Fotocampillos.mod

Germany

Greentech started to develop its business in Germany in the wind sector in 2001, owning today one wind farm with a total gross installed capacity of 23.4 MW.

Current tariff system

In Germany, Greentech is applied a Power Purchase Agreement (PPA ), which grants the plant a fixed price for 20 years.

Greentech installation is regulated under the German Government’s legislation on renewable energy sources in the electricity sector (EEG) (2000) and the amendments issued in 2008.
The German Renewable Energy Sources Act (Erneuerbare-Energien-Gesetz (EEG) sets the basic parameters of the tariff system which apply equally to all types of renewable energy sources, set out below:

> The commencement and duration of the tariffs paid: 20 years plus the commissioning year from the start-up of a new installation. After the first 20 years of operation counting from the commissioning date, the energy produced is sold at the daily market price per kWh;

> The calculation of the tariffs in accordance with the capacity of the installation in relation to the threshold value to be applied in each case (principle of gliding tariffs);

> Degression: different feed-in tariffs and degression rates apply to each renewable energy source.

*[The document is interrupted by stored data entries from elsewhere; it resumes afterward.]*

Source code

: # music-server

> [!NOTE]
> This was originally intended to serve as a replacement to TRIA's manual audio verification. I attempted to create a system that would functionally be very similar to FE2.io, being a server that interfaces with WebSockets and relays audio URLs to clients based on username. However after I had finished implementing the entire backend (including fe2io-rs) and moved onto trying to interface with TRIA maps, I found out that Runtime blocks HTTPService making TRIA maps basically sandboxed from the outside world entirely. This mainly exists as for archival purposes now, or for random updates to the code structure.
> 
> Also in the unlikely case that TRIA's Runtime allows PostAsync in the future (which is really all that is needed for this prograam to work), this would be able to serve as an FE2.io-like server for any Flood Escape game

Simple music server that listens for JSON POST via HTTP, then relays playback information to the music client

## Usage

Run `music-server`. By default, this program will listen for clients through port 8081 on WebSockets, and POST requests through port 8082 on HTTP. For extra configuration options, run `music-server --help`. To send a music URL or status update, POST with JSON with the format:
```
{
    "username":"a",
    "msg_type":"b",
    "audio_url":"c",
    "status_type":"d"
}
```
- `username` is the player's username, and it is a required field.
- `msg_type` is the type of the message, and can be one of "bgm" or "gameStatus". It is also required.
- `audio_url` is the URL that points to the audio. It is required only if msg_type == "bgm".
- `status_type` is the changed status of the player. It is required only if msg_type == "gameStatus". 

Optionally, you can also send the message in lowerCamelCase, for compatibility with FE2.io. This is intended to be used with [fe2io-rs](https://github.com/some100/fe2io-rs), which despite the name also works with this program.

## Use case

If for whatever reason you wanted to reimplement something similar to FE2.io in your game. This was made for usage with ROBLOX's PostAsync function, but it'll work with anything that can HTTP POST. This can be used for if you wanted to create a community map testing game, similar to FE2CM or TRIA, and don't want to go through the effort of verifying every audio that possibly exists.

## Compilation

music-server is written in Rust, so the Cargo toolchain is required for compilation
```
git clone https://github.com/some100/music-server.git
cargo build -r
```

Since May 2012 monthly degression has applied to PV energy while for all other types of renewable energy the tariffs change only with the start of a new calendar year. The PV feed-in tariffs are basically lowered monthly by a percentage of 1%. This degression rate is not fixed, but varies depending on the amount of newly installed capacity.

The EEG is normally reviewed every three to four years, but due to the rising of energy costs, the version of the EEG entered into force in August 2012 was reviewed, and a new Renewable Energy Reform took place already in April 2014.

Regulatory changes in the renewable energy sector since 2014.

In August 2014, the new Renewable Energy Sources Act (EEG) moved from a FiT scheme to a mandatory direct selling for all newly commissioned plants, where the operator sells the produced power to a third party and receives as remuneration the agreed contract price.
The new EEG also initiated a transition to competitive bidding, which will be completed with the next reform in 2017.